Published online by Cambridge University Press: 07 September 2011
In the early 1480s, leonardo watched, no doubt enviously, as some of his successful contemporaries left Florence for major opportunities elsewhere. Botticelli and Ghirlandaio had gone to Rome to work in the Sistine Chapel. Verrocchio was then planning to move to Venice, having won, in 1480, the prestigious competition for the design of the monument for the great condottiere Bartolomeo Colleoni. He died there in 1488, some years before the completion and installation of his magnificent equestrian statue. Having sought a papal project for many years, the Pollaiuoli were finally asked in 1484 to create a tomb for Pope Sixtus IV; they immediately relocated to Rome, where they died in the 1490s.
Apparently, Leonardo, too, wished to leave.
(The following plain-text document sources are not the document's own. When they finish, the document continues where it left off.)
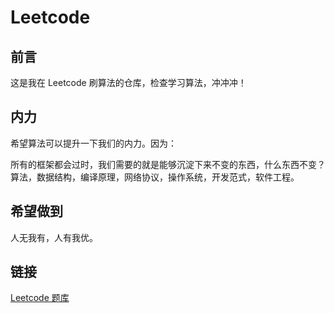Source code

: # Leetcode

## 前言

这是我在 Leetcode 刷算法的仓库，检查学习算法，冲冲冲！

## 内力

希望算法可以提升一下我们的内力。因为：

所有的框架都会过时，我们需要的就是能够沉淀下来不变的东西，什么东西不变？算法，数据结构，编译原理，网络协议，操作系统，开发范式，软件工程。

## 希望做到

人无我有，人有我优。

## 链接

[Leetcode 题库](https://leetcode-cn.com/problemset/all/)
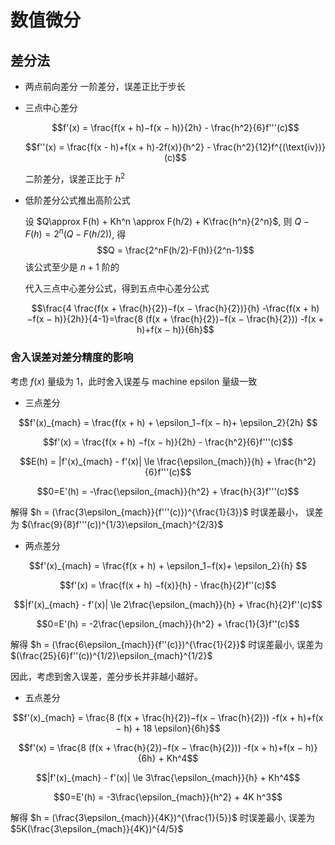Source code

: # 数值微分

## 差分法

* 两点前向差分
    一阶差分，误差正比于步长

* 三点中心差分
  
  $$f'(x) = \frac{f(x + h)−f(x − h)}{2h} - \frac{h^2}{6}f'''(c)$$

  $$f''(x) = \frac{f(x - h)+f(x + h)-2f(x)}{h^2} - \frac{h^2}{12}f^{(\text{iv})}(c)$$

  二阶差分，误差正比于 $h^2$

* 低阶差分公式推出高阶公式
  
  设 $Q\approx F(h) + Kh^n \approx F(h/2) + K\frac{h^n}{2^n}$, 则
  $Q-F(h) = 2^n(Q - F(h/2))$, 得 
  $$Q = \frac{2^nF(h/2)-F(h)}{2^n-1}$$
  该公式至少是 $n+1$ 阶的

  代入三点中心差分公式，得到五点中心差分公式

  $$\frac{4 \frac{f(x + \frac{h}{2})−f(x − \frac{h}{2})}{h} -\frac{f(x + h)−f(x − h)}{2h}}{4-1}=\frac{8 (f(x + \frac{h}{2})−f(x − \frac{h}{2})) -f(x + h)+f(x − h)}{6h}$$

### 舍入误差对差分精度的影响

考虑 $f(x)$ 量级为 1，此时舍入误差与 machine epsilon 量级一致

* 三点差分

$$f'(x)_{mach} = \frac{f(x + h) + \epsilon_1−f(x − h)+ \epsilon_2}{2h} $$

$$f'(x) = \frac{f(x + h) −f(x − h)}{2h} - \frac{h^2}{6}f'''(c)$$

$$E(h) = |f'(x)_{mach} - f'(x)| \le \frac{\epsilon_{mach}}{h} + \frac{h^2}{6}f'''(c)$$

$$0=E'(h) = -\frac{\epsilon_{mach}}{h^2} + \frac{h}{3}f'''(c)$$

解得 $h = (\frac{3\epsilon_{mach}}{f'''(c)})^{\frac{1}{3}}$  时误差最小， 误差为 $(\frac{9}{8}f'''(c))^{1/3}\epsilon_{mach}^{2/3}$

* 两点差分

$$f'(x)_{mach} = \frac{f(x + h) + \epsilon_1−f(x)+ \epsilon_2}{h} $$

$$f'(x) = \frac{f(x + h) −f(x)}{h} - \frac{h}{2}f''(c)$$

$$|f'(x)_{mach} - f'(x)| \le 2\frac{\epsilon_{mach}}{h} + \frac{h}{2}f''(c)$$

$$0=E'(h) = -2\frac{\epsilon_{mach}}{h^2} + \frac{1}{3}f''(c)$$

解得 $h = (\frac{6\epsilon_{mach}}{f''(c)})^{\frac{1}{2}}$ 时误差最小, 误差为 $(\frac{25}{6}f''(c))^{1/2}\epsilon_{mach}^{1/2}$

因此，考虑到舍入误差，差分步长并非越小越好。

* 五点差分

$$f'(x)_{mach} = \frac{8 (f(x + \frac{h}{2})−f(x − \frac{h}{2})) -f(x + h)+f(x − h) + 18 \epsilon}{6h}$$

$$f'(x) = \frac{8 (f(x + \frac{h}{2})−f(x − \frac{h}{2})) -f(x + h)+f(x − h)}{6h} + Kh^4$$

$$|f'(x)_{mach} - f'(x)| \le 3\frac{\epsilon_{mach}}{h} + Kh^4$$

$$0=E'(h) = -3\frac{\epsilon_{mach}}{h^2} + 4K h^3$$

解得 $h = (\frac{3\epsilon_{mach}}{4K})^{\frac{1}{5}}$ 时误差最小, 误差为 $5K(\frac{3\epsilon_{mach}}{4K})^{4/5}$
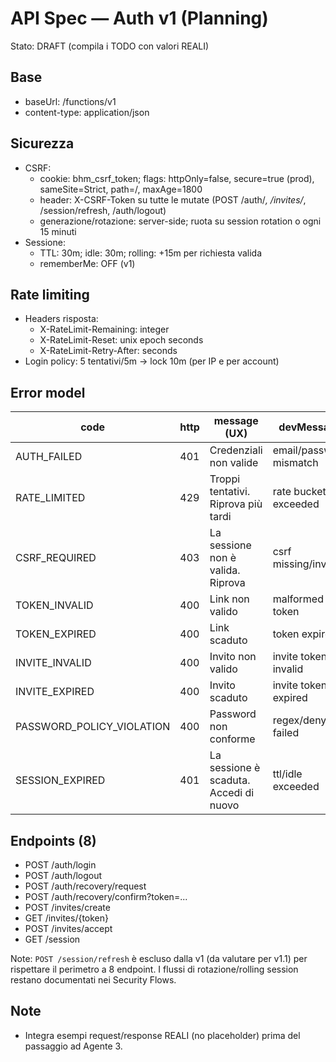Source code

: # API Spec — Auth v1 (Planning)

Stato: DRAFT (compila i TODO con valori REALI)

## Base
- baseUrl: /functions/v1  <!-- TODO: conferma finale Supabase Edge o proxy /api -->
- content-type: application/json

## Sicurezza
- CSRF:
  - cookie: bhm_csrf_token; flags: httpOnly=false, secure=true (prod), sameSite=Strict, path=/, maxAge=1800  <!-- TODO: conferma -->
  - header: X-CSRF-Token su tutte le mutate (POST /auth/*, /invites/*, /session/refresh, /auth/logout)
  - generazione/rotazione: server-side; ruota su session rotation o ogni 15 minuti  <!-- TODO: conferma -->
- Sessione:
  - TTL: 30m; idle: 30m; rolling: +15m per richiesta valida  <!-- TODO: conferma numeri -->
  - rememberMe: OFF (v1)  <!-- se ON: TTL 7d; idle 12h; rolling +60m -->

## Rate limiting
- Headers risposta:
  - X-RateLimit-Remaining: integer
  - X-RateLimit-Reset: unix epoch seconds
  - X-RateLimit-Retry-After: seconds
- Login policy: 5 tentativi/5m → lock 10m (per IP e per account)

## Error model
| code | http | message (UX) | devMessage |
|------|------|--------------|------------|
| AUTH_FAILED | 401 | Credenziali non valide | email/password mismatch |
| RATE_LIMITED | 429 | Troppi tentativi. Riprova più tardi | rate bucket exceeded |
| CSRF_REQUIRED | 403 | La sessione non è valida. Riprova | csrf missing/invalid |
| TOKEN_INVALID | 400 | Link non valido | malformed token |
| TOKEN_EXPIRED | 400 | Link scaduto | token expired |
| INVITE_INVALID | 400 | Invito non valido | invite token invalid |
| INVITE_EXPIRED | 400 | Invito scaduto | invite token expired |
| PASSWORD_POLICY_VIOLATION | 400 | Password non conforme | regex/denylist failed |
| SESSION_EXPIRED | 401 | La sessione è scaduta. Accedi di nuovo | ttl/idle exceeded |

## Endpoints (8)
- POST /auth/login
- POST /auth/logout
- POST /auth/recovery/request
- POST /auth/recovery/confirm?token=...
- POST /invites/create
- GET  /invites/{token}
- POST /invites/accept
- GET  /session

Note: `POST /session/refresh` è escluso dalla v1 (da valutare per v1.1) per rispettare il perimetro a 8 endpoint. I flussi di rotazione/rolling session restano documentati nei Security Flows.

## Note
- Integra esempi request/response REALI (no placeholder) prima del passaggio ad Agente 3.
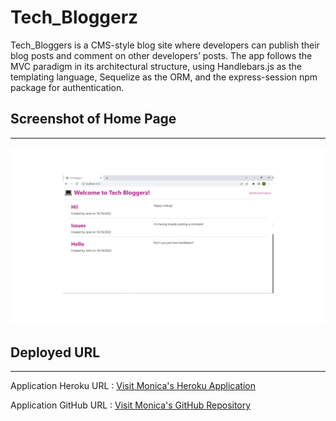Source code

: # Tech_Bloggerz

Tech_Bloggers is a CMS-style blog site where developers can publish their blog posts and comment on other developers’ posts. The app follows the MVC paradigm in its architectural structure, using Handlebars.js as the templating language, Sequelize as the ORM, and the express-session npm package for authentication.

## Screenshot of Home Page
---
<img src="./assets/screenshot.png" alt="screenshot"/>

## Deployed URL
---
Application Heroku URL : <a href= "">Visit Monica's Heroku Application</a> 

Application GitHub URL : <a href= "https://github.com/monicadolce/Tech_Bloggerz">Visit Monica's GitHub Repository</a> 

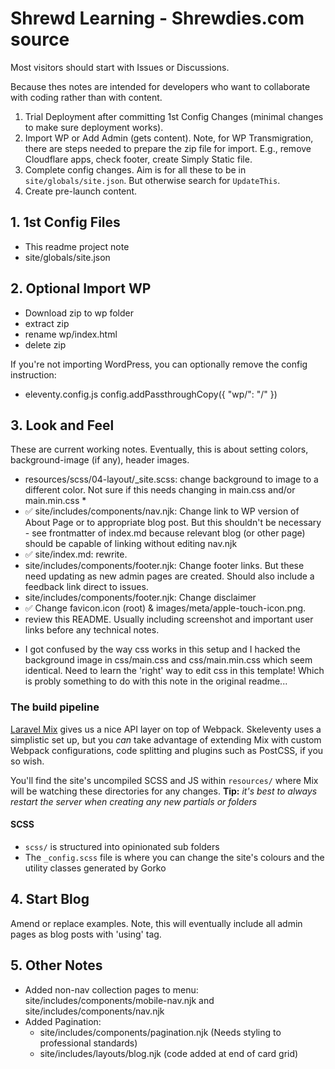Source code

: # Shrewd Learning - Shrewdies.com source

Most visitors should start with Issues or Discussions.

Because thes notes are intended for developers who want to collaborate with coding rather than with content.

1. Trial Deployment after committing 1st Config Changes (minimal changes to make sure deployment works).
2. Import WP or Add Admin (gets content). Note, for WP Transmigration, there are steps needed to prepare the zip file for import. E.g., remove Cloudflare apps, check footer, create Simply Static file.
3. Complete config changes. Aim is for all these to be in `site/globals/site.json`. But otherwise search for `UpdateThis`.
4. Create pre-launch content.

## 1. 1st Config Files
- This readme project note
- site/globals/site.json

## 2. Optional Import WP
- Download zip to wp folder
- extract zip
- rename wp/index.html 
- delete zip

If you're not importing WordPress, you can optionally remove the config instruction:
- eleventy.config.js config.addPassthroughCopy({ "wp/": "/" })

## 3. Look and Feel
These are current working notes. Eventually, this is about setting colors, background-image (if any), header images.

- resources/scss/04-layout/_site.scss: change background to image to a different color. Not sure if this needs changing in main.css and/or main.min.css *
- ✅ site/includes/components/nav.njk: Change link to WP version of About Page or to appropriate blog post. But this shouldn't be necessary - see frontmatter of index.md because relevant blog (or other page) should be capable of linking without editing nav.njk
- ✅ site/index.md: rewrite.
- site/includes/components/footer.njk: Change footer links. But these need updating as new admin pages are created. Should also include a feedback link direct to issues.
- site/includes/components/footer.njk: Change disclaimer
- ✅ Change favicon.icon (root) & images/meta/apple-touch-icon.png. 
- review this README. Usually including screenshot and important user links before any technical notes.

* I got confused by the way css works in this setup and I hacked the background image 
in css/main.css and css/main.min.css which seem identical. Need to learn the 'right' way to edit css in this template! Which is probly something to do with this note in the original readme...

### The build pipeline

[Laravel Mix](https://laravel-mix.com/docs/5.0/basic-example) gives us a nice API layer on top of Webpack. Skeleventy uses a simplistic set up, but you _can_ take advantage of extending Mix with custom Webpack configurations, code splitting and plugins such as PostCSS, if you so wish.

You'll find the site's uncompiled SCSS and JS within `resources/` where Mix will be watching these directories for any changes. **Tip:** _it's best to always restart the server when creating any new partials or folders_

#### SCSS

- `scss/` is structured into opinionated sub folders
- The `_config.scss` file is where you can change the site's colours and the utility classes generated by Gorko

## 4. Start Blog

Amend or replace examples. Note, this will eventually include all admin pages as blog posts with 'using' tag.

## 5. Other Notes

- Added non-nav collection pages to menu: site/includes/components/mobile-nav.njk and site/includes/components/nav.njk
- Added Pagination:
  - site/includes/components/pagination.njk (Needs styling to professional standards)
  - site/includes/layouts/blog.njk (code added at end of card grid)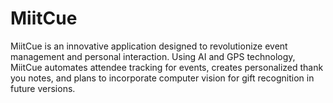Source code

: # MiitCue
MiitCue is an innovative application designed to revolutionize event management and personal interaction. Using AI and GPS technology, MiitCue automates attendee tracking for events, creates personalized thank you notes, and plans to incorporate computer vision for gift recognition in future versions.
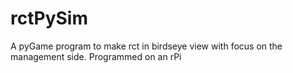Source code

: # rctPySim
A pyGame program to make rct in birdseye view with focus on the management side. Programmed on an rPi
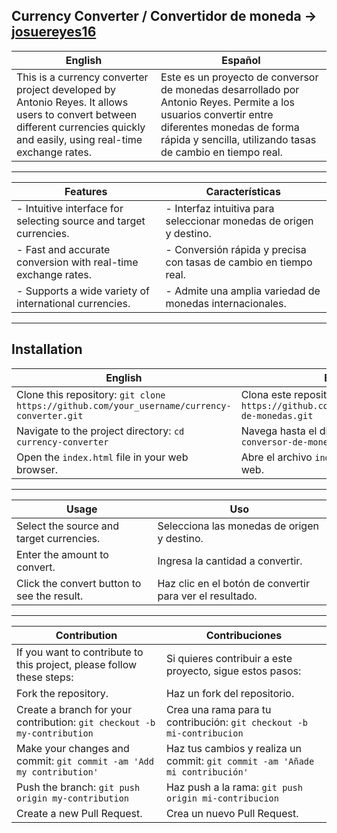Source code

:
## Currency Converter / Convertidor de moneda → [josuereyes16](https://github.com/josuereyes16)

| English | Español |
|---------|---------|
| This is a currency converter project developed by Antonio Reyes. It allows users to convert between different currencies quickly and easily, using real-time exchange rates. | Este es un proyecto de conversor de monedas desarrollado por Antonio Reyes. Permite a los usuarios convertir entre diferentes monedas de forma rápida y sencilla, utilizando tasas de cambio en tiempo real. |

---

| Features | Características |
|---------|---------|
| - Intuitive interface for selecting source and target currencies. | - Interfaz intuitiva para seleccionar monedas de origen y destino. |
| - Fast and accurate conversion with real-time exchange rates. | - Conversión rápida y precisa con tasas de cambio en tiempo real. |
| - Supports a wide variety of international currencies. | - Admite una amplia variedad de monedas internacionales. |

---

## Installation

| English | Español |
|---------|---------|
| Clone this repository:  `git clone https://github.com/your_username/currency-converter.git` | Clona este repositorio: `git clone https://github.com/tu_usuario/conversor-de-monedas.git` |
| Navigate to the project directory: `cd currency-converter` | Navega hasta el directorio del proyecto: `cd conversor-de-monedas` |
| Open the `index.html` file in your web browser. | Abre el archivo `index.html` en tu navegador web. |

----

| Usage | Uso |
|---------|---------|
| Select the source and target currencies.  | Selecciona las monedas de origen y destino. |
| Enter the amount to convert. | Ingresa la cantidad a convertir. |
| Click the convert button to see the result. | Haz clic en el botón de convertir para ver el resultado. |

---

| Contribution | Contribuciones |
|---------|---------|
| If you want to contribute to this project, please follow these steps: | Si quieres contribuir a este proyecto, sigue estos pasos: |
| Fork the repository. | Haz un fork del repositorio. |
| Create a branch for your contribution: `git checkout -b my-contribution` | Crea una rama para tu contribución: `git checkout -b mi-contribucion` |
| Make your changes and commit: `git commit -am 'Add my contribution'` | Haz tus cambios y realiza un commit: `git commit -am 'Añade mi contribución'` |
| Push the branch: `git push origin my-contribution` | Haz push a la rama: `git push origin mi-contribucion` |
| Create a new Pull Request. | Crea un nuevo Pull Request. |


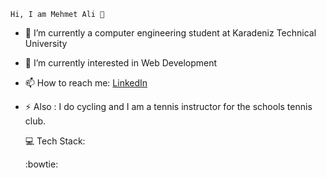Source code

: 
    Hi, I am Mehmet Ali 👋
    

- 🔭 I’m currently a computer engineering student at Karadeniz Technical University
- 🌱 I’m currently interested in Web Development 
- 📫 How to reach me: [LinkedIn](https://www.linkedin.com/in/mehmet-ali-orhan-2020d/)
- ⚡ Also : I do cycling and I am a tennis instructor for the schools tennis club.

    💻 Tech Stack:
  
    :bowtie:
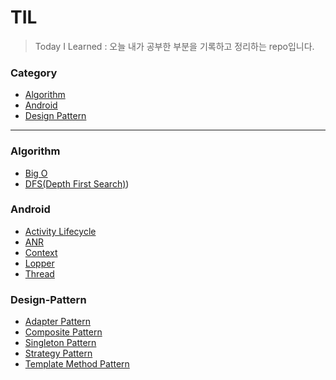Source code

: # TIL
> Today I Learned : 오늘 내가 공부한 부분을 기록하고 정리하는 repo입니다.

### Category
* [Algorithm](#Algorithm)
* [Android](#Android)
* [Design Pattern](#Design-Pattern)

---

### Algorithm
- [Big O](Algorithm/big-o-notation.md)
- [DFS(Depth First Search)](Algorithm/depth-first-search.md))

### Android
- [Activity Lifecycle](Android/activity-lifecycle.md)
- [ANR](Android/anr-error.md)
- [Context](Android/context.md)
- [Lopper](Android/lopper.md)
- [Thread](Android/thread.md)

### Design-Pattern
- [Adapter Pattern](Design-Pattern/adapter-pattern.md)
- [Composite Pattern](Design-Pattern/composite-pattern.md)
- [Singleton Pattern](Design-Pattern/singleton-pattern.md)
- [Strategy Pattern](Design-Pattern/startegy-pattern.md)
- [Template Method Pattern](Design-Pattern/template-method-pattern.md)
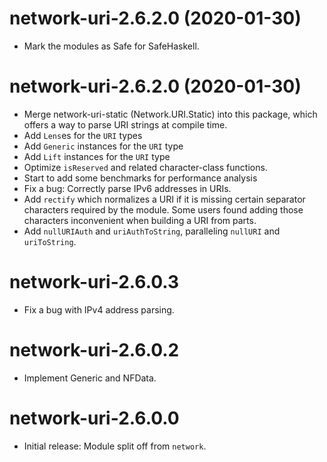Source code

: # network-uri-2.6.2.0 (2020-01-30)
* Mark the modules as Safe for SafeHaskell.

# network-uri-2.6.2.0 (2020-01-30)
* Merge network-uri-static (Network.URI.Static) into this
  package, which offers a way to parse URI strings at compile time.
* Add `Lens`es for the `URI` types
* Add `Generic` instances for the `URI` type
* Add `Lift` instances for the `URI` type
* Optimize `isReserved` and related character-class functions.
* Start to add some benchmarks for performance analysis
* Fix a bug: Correctly parse IPv6 addresses in URIs.
* Add `rectify` which normalizes a URI if it is missing certain
  separator characters required by the module. Some users found adding
  those characters inconvenient when building a URI from parts.
* Add `nullURIAuth` and `uriAuthToString`, paralleling `nullURI` and `uriToString`.

# network-uri-2.6.0.3
* Fix a bug with IPv4 address parsing.

# network-uri-2.6.0.2
* Implement Generic and NFData.

# network-uri-2.6.0.0
* Initial release: Module split off from `network`.
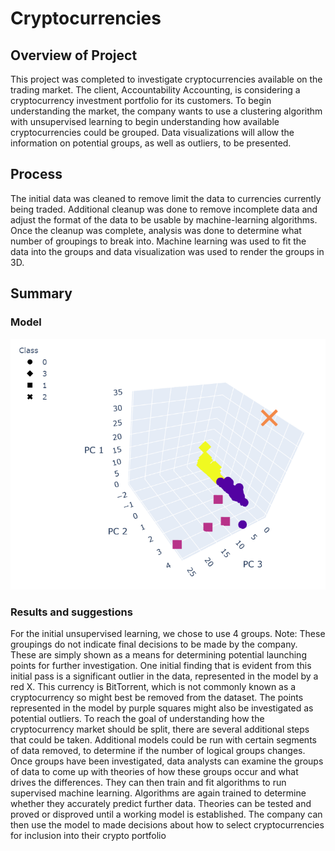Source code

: # Cryptocurrencies

## Overview of Project
This project was completed to investigate cryptocurrencies available on the trading market. The client, Accountability Accounting, is considering a cryptocurrency investment portfolio for its customers. To begin understanding the market, the company wants to use a clustering algorithm with unsupervised learning to begin understanding how available cryptocurrencies could be grouped. Data visualizations will allow the information on potential groups, as well as outliers, to be presented.

## Process
The initial data was cleaned to remove limit the data to currencies currently being traded. Additional cleanup was done to remove incomplete data and adjust the format of the data to be usable by machine-learning algorithms. 
Once the cleanup was complete, analysis was done to determine what number of groupings to break into. Machine learning was used to fit the data into the groups and data visualization was used to render the groups in 3D.

## Summary

### Model
 
![3Dmodel](https://github.com/DeliaDavila/Cryptocurrencies/blob/main/Images/3Dmodel.png)
### Results and suggestions
For the initial unsupervised learning, we chose to use 4 groups. Note: These groupings do not indicate final decisions to be made by the company. These are simply shown as a means for determining potential launching points for further investigation.
One initial finding that is evident from this initial pass is a significant outlier in the data, represented in the model by a red X. This currency is BitTorrent, which is not commonly known as a cryptocurrency so might best be removed from the dataset. The points represented in the model by purple squares might also be investigated as potential outliers.
To reach the goal of understanding how the cryptocurrency market should be split, there are several additional steps that could be taken. Additional models could be run with certain segments of data removed, to determine if the number of logical groups changes. Once groups have been investigated, data analysts can examine the groups of data to come up with theories of how these groups occur and what drives the differences. They can then train and fit algorithms to run supervised machine learning. Algorithms are again trained to determine whether they accurately predict further data. Theories can be tested and proved or disproved until a working model is established. The company can then use the model to made decisions about how to select cryptocurrencies for inclusion into their crypto portfolio

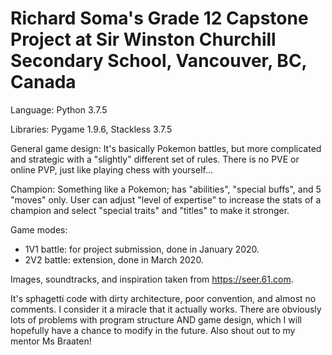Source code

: # Richard Soma's Grade 12 Capstone Project at Sir Winston Churchill Secondary School, Vancouver, BC, Canada

Language: Python 3.7.5

Libraries: Pygame 1.9.6, Stackless 3.7.5

General game design: It's basically Pokemon battles, but more complicated and strategic with a "slightly" different set of rules. There is no PVE or online PVP, just like playing chess with yourself...

Champion: Something like a Pokemon; has "abilities", "special buffs", and 5 "moves" only. User can adjust "level of expertise" to increase the stats of a champion and select "special traits" and "titles" to make it stronger.

Game modes:
 - 1V1 battle: for project submission, done in January 2020.
 - 2V2 battle: extension, done in March 2020.

Images, soundtracks, and inspiration taken from https://seer.61.com.

It's sphagetti code with dirty architecture, poor convention, and almost no comments. I consider it a miracle that it actually works. There are obviously lots of problems with program structure AND game design, which I will hopefully have a chance to modify in the future. Also shout out to my mentor Ms Braaten!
By then, he had learned some bitter truths about Florence and human nature that Vasari, decades later, would explain:
all persons of spirit will not stay content with being equal, much less inferior, to those whom they see to be men like themselves, although they may recognize them as masters – nay, it forces them very often to desire their own advancement so eagerly, that, if they are not kindly or wise by nature, they turn out evil-speakers, ungrateful, and unthankful for benefits. It is true, indeed, that when a man has learnt there [in Florence] as much as suffices him, and desires to become rich, take his departure from that place and find a sale abroad for the excellence of his works and for the repute conferred on him by that city, as the doctors do with the fame derived from their studies. For Florence treats her craftsmen as time treats its own works, which, when perfected, it destroys and consumes little by little.